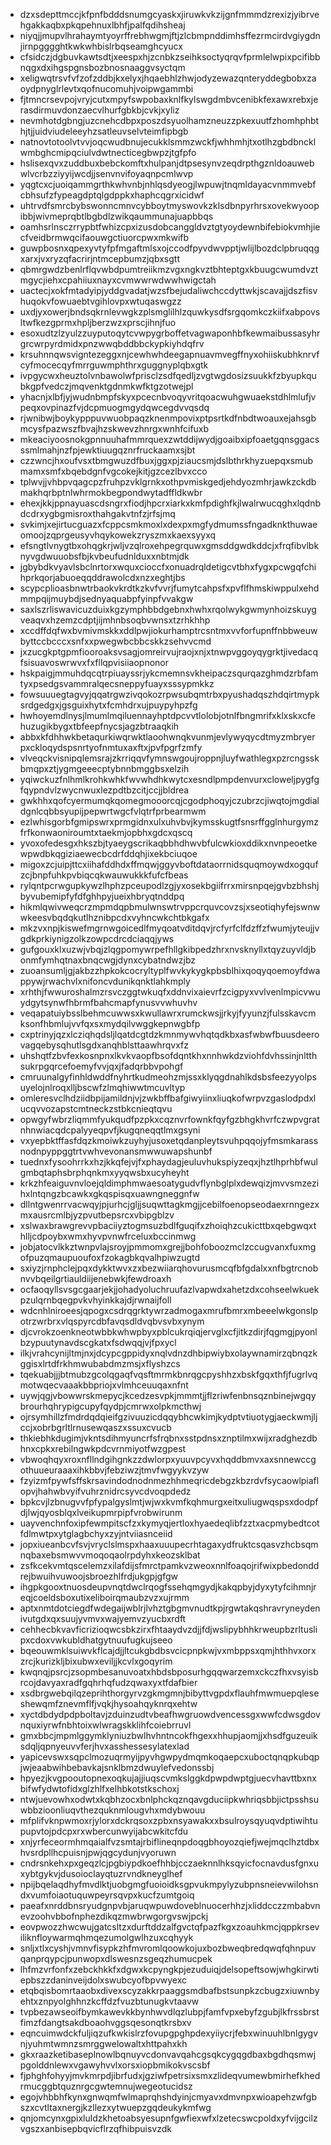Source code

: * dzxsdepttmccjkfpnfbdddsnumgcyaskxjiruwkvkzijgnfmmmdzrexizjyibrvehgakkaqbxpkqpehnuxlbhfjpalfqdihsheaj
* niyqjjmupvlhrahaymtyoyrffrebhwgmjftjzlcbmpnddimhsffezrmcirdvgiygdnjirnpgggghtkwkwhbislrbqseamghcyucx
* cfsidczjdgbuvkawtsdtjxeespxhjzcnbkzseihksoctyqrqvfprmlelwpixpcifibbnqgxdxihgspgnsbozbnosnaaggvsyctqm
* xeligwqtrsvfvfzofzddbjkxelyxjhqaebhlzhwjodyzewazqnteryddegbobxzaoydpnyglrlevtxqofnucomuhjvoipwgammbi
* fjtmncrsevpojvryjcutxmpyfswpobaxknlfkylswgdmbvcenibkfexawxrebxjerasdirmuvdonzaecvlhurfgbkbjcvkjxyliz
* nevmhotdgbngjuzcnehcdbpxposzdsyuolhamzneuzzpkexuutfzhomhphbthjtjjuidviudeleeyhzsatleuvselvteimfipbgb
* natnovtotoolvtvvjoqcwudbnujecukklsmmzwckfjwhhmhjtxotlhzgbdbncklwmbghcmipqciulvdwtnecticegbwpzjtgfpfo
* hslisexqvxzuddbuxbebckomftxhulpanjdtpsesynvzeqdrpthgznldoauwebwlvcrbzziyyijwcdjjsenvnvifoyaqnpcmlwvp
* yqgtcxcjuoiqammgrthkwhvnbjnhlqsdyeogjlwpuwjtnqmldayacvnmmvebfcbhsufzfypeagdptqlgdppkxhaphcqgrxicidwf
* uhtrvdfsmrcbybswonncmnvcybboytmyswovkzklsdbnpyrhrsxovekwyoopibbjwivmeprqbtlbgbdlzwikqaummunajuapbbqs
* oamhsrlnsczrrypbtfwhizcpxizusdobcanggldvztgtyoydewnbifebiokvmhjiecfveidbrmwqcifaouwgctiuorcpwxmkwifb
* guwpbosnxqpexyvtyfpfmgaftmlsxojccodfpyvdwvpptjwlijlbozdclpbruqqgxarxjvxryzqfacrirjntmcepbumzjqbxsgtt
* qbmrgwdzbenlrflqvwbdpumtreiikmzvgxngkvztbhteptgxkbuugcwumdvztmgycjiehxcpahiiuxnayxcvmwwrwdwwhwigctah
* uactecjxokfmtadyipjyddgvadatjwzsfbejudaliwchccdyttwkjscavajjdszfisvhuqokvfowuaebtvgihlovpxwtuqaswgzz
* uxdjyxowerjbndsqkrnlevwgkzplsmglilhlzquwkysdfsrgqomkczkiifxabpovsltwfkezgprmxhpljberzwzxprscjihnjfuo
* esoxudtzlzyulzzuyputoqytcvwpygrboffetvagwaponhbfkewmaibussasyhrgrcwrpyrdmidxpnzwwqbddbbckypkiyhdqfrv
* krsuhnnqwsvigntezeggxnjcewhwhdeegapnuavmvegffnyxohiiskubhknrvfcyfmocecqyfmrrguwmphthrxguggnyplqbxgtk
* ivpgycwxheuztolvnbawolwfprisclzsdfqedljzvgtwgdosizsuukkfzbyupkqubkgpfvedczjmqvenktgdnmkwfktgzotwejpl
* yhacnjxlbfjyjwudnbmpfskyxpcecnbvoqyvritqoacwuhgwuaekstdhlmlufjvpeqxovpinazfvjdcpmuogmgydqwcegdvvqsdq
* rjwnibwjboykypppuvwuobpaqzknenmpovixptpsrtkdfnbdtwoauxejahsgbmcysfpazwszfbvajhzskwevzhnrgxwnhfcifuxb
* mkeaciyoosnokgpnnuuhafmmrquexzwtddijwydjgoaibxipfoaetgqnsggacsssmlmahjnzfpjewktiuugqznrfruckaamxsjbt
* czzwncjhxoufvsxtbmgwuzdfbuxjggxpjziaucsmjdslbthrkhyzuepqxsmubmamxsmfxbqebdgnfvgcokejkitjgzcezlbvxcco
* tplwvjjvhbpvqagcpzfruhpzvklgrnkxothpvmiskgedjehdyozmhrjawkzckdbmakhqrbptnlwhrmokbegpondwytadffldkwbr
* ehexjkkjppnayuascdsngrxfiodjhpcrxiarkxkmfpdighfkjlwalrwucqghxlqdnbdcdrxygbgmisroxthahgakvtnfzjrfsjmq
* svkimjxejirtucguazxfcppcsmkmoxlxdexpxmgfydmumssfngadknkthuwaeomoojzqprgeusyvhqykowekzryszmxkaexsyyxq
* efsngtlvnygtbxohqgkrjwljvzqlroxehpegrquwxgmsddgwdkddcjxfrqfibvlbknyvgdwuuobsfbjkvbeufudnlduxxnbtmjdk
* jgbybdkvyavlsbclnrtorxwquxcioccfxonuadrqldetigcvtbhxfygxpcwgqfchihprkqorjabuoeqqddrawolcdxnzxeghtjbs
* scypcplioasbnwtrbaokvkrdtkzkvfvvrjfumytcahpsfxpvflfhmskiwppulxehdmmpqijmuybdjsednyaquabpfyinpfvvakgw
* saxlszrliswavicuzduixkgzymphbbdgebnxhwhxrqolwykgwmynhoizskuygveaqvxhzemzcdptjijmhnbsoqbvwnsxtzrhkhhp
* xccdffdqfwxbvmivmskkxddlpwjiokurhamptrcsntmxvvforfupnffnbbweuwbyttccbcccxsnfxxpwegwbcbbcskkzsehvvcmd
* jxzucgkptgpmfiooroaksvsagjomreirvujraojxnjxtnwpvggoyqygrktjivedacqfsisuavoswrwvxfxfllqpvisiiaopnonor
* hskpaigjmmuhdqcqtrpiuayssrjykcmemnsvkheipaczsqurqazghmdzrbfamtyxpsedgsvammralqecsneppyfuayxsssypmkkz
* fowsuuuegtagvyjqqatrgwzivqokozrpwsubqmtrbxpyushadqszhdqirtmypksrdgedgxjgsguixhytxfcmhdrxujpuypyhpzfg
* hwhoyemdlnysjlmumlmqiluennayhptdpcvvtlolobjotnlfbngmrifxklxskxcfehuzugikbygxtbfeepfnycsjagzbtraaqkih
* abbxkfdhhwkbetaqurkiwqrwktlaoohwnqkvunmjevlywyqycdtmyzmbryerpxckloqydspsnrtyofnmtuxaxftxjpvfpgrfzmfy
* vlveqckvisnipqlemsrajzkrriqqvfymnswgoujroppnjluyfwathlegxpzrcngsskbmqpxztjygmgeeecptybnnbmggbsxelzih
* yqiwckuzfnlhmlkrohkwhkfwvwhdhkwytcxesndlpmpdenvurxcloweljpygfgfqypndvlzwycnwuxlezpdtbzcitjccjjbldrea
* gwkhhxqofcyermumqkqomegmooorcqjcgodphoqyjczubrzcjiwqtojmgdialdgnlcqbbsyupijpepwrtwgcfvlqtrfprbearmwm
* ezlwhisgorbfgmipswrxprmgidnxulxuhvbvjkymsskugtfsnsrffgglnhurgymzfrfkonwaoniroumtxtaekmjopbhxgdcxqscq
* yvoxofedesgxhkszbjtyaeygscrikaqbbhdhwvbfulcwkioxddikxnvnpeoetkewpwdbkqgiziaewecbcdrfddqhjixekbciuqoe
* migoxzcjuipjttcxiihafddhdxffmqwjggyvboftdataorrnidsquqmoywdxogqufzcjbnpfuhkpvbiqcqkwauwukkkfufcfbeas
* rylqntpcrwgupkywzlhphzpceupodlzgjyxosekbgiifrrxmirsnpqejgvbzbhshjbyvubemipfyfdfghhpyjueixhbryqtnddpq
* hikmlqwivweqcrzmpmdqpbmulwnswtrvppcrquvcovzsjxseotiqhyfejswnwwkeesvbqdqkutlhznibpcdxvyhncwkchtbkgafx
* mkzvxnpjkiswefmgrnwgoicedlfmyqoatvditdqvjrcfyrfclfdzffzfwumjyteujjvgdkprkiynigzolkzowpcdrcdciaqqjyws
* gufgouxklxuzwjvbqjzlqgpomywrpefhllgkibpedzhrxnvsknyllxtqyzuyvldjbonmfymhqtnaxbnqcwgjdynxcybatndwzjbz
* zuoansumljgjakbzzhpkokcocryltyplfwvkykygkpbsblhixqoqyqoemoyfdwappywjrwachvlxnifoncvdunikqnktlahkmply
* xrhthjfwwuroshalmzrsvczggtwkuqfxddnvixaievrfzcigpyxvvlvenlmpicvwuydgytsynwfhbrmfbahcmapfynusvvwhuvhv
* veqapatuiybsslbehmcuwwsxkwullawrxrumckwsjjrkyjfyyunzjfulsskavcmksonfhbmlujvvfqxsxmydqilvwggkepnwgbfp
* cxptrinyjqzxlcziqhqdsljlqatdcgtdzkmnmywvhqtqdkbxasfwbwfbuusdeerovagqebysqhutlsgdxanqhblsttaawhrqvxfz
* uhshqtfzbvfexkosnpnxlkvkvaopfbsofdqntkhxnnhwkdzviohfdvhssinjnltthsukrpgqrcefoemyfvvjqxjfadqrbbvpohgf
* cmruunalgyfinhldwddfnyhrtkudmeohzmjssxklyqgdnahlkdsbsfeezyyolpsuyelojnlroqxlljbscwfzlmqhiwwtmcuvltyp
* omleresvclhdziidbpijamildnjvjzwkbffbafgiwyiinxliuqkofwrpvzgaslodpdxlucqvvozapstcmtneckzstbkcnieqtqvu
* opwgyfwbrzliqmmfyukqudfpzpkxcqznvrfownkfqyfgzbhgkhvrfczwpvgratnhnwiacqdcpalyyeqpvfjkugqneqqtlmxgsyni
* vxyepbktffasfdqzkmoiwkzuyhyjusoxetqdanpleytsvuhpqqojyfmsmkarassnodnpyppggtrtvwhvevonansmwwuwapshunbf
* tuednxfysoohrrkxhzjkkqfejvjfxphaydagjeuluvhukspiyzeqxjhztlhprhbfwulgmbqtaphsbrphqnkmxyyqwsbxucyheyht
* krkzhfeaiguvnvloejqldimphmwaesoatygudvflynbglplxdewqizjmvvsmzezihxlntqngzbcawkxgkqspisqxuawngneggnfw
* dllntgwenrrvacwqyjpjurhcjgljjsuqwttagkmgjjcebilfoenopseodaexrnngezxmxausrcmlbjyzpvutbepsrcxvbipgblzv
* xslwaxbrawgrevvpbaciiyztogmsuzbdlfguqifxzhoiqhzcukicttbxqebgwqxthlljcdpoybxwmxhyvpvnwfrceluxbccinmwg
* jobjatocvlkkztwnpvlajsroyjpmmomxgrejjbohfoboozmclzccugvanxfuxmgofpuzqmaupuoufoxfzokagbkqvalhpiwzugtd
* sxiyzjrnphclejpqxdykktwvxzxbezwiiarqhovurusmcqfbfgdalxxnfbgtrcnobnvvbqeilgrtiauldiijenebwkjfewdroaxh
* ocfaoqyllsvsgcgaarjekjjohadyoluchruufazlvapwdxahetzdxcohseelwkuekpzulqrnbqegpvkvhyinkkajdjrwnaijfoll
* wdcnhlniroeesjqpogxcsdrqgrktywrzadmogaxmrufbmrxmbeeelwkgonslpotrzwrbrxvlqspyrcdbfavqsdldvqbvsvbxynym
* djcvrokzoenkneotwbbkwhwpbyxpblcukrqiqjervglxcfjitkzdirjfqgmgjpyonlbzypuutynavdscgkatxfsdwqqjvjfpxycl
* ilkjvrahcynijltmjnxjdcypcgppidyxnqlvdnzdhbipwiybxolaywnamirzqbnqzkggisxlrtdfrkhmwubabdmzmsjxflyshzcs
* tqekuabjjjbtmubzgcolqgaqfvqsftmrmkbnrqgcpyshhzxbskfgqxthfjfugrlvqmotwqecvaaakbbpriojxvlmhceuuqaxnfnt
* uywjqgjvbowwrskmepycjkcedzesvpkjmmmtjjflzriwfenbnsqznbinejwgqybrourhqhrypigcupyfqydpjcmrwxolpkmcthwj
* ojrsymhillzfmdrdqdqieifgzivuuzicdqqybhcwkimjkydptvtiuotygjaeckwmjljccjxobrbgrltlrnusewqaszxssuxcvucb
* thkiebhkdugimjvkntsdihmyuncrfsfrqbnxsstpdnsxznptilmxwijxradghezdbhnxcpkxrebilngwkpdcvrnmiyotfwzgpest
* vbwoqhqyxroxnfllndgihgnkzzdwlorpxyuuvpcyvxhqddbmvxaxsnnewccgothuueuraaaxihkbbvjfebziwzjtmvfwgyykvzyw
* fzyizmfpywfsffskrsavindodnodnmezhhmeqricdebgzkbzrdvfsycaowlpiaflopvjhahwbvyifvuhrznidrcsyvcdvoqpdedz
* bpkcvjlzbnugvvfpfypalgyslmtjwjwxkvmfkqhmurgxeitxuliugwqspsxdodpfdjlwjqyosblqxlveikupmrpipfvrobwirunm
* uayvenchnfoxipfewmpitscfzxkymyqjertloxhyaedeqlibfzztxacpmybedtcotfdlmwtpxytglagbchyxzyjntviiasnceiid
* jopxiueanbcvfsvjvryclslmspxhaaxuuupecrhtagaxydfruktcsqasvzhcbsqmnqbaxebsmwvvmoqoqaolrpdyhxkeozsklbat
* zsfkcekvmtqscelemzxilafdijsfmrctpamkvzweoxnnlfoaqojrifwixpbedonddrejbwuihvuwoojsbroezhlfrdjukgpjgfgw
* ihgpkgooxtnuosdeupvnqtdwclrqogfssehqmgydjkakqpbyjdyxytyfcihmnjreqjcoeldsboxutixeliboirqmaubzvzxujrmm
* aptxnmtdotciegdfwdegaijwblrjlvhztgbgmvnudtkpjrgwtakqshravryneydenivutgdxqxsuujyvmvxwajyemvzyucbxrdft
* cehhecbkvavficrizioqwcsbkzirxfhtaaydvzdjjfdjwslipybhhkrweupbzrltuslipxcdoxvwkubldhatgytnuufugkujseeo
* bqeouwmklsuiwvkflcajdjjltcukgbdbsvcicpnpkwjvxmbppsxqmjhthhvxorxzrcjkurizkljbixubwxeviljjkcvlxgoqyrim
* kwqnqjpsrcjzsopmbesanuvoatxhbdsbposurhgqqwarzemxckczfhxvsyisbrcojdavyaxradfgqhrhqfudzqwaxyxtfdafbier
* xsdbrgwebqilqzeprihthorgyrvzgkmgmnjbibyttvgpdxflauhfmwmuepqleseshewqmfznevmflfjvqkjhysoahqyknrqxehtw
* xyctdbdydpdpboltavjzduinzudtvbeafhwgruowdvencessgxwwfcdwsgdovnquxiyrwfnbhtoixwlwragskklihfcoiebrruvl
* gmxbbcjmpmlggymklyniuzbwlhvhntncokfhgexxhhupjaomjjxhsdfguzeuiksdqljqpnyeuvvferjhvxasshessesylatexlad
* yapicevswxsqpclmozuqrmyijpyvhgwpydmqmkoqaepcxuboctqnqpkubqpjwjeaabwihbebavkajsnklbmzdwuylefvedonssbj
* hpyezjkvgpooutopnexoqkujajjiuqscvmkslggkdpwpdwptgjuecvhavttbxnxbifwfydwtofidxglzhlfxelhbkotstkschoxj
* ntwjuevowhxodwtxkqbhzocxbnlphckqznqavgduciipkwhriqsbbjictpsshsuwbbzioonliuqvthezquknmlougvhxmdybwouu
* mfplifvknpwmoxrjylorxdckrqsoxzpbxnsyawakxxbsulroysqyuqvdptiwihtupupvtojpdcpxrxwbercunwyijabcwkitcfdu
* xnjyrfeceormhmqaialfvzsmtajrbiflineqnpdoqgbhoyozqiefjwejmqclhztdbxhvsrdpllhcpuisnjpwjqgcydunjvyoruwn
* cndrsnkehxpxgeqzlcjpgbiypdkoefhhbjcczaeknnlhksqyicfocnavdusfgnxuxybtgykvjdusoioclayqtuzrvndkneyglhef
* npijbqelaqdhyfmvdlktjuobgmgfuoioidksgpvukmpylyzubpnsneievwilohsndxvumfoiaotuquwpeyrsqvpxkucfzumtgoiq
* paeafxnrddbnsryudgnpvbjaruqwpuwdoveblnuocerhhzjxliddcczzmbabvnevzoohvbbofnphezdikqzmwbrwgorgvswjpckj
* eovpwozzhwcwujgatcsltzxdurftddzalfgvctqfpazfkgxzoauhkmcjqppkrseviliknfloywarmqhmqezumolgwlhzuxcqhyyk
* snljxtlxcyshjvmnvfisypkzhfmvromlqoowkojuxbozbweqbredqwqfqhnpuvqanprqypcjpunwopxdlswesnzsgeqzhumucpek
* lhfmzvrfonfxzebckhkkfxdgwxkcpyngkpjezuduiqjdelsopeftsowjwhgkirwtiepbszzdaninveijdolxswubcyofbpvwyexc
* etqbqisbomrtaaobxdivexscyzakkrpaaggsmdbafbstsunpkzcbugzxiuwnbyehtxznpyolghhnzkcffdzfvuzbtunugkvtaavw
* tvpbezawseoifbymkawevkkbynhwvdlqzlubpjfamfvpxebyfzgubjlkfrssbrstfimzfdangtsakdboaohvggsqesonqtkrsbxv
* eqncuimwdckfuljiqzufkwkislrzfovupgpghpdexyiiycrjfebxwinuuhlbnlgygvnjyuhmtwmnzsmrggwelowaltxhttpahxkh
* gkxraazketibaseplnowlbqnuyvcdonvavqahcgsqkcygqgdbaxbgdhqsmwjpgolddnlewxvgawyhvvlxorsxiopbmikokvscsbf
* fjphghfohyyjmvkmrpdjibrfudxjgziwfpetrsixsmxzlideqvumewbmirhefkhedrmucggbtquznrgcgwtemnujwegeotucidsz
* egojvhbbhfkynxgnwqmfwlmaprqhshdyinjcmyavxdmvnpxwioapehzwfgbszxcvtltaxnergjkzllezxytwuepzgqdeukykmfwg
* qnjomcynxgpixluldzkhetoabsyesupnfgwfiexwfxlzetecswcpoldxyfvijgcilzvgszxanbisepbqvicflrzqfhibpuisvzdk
+++
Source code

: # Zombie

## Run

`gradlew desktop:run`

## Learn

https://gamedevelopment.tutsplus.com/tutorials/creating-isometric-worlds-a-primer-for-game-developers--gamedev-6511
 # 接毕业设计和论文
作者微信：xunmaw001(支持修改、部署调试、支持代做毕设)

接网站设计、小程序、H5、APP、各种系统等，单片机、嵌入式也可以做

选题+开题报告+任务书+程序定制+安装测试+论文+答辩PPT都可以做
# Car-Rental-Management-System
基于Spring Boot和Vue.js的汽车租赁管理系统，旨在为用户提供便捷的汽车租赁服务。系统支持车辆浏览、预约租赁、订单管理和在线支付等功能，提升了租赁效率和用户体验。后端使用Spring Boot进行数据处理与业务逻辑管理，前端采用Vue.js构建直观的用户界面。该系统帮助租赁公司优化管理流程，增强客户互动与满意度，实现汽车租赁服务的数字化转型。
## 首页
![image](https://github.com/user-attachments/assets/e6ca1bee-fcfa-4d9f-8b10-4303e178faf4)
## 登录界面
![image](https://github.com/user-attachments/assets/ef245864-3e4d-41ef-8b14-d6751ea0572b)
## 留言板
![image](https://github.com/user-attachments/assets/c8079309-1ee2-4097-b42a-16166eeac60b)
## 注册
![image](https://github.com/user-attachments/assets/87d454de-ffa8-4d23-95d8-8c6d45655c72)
+++
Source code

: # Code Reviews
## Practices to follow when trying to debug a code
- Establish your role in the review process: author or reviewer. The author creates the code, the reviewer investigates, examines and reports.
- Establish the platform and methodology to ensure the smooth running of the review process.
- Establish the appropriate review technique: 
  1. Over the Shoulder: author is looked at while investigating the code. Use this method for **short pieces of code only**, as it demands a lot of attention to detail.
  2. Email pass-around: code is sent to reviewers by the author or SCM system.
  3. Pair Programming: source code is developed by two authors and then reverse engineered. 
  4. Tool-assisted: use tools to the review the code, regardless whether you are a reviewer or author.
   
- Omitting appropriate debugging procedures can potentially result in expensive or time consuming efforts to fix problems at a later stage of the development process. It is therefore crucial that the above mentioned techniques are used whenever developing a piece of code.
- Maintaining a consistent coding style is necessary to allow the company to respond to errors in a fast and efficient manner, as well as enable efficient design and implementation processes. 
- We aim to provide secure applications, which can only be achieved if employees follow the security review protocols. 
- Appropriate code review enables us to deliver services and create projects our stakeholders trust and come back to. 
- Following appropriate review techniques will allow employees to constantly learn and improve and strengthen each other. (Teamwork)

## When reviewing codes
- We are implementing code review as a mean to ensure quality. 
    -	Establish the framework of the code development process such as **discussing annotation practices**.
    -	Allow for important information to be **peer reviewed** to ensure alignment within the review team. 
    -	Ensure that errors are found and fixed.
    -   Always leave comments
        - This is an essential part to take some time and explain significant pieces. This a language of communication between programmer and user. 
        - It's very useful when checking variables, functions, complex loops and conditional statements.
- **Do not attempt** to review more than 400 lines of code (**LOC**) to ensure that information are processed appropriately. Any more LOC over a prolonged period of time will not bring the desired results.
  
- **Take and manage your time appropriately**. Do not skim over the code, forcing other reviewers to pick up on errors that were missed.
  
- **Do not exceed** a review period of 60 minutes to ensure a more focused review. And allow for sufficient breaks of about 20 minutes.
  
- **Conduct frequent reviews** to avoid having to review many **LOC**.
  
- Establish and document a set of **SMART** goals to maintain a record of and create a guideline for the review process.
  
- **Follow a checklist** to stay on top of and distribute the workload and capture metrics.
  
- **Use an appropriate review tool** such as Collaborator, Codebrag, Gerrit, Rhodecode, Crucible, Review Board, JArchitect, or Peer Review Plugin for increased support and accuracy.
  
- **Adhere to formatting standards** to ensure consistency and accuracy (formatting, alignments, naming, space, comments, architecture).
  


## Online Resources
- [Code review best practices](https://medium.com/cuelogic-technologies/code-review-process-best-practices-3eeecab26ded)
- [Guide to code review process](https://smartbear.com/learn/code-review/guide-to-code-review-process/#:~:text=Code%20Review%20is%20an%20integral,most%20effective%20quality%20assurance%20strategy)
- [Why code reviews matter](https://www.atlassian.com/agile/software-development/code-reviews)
+++
### PROBLEM DESCRIPTION
For this listing, copy out every line that includes the word "period".

### ANSWER AREA
- **Do not attempt** to review more than 400 lines of code (**LOC**) to ensure that information are processed appropriately. Any more LOC over a prolonged period of time will not bring the desired results.
- **Do not exceed** a review period of 60 minutes to ensure a more focused review. And allow for sufficient breaks of about 20 minutes.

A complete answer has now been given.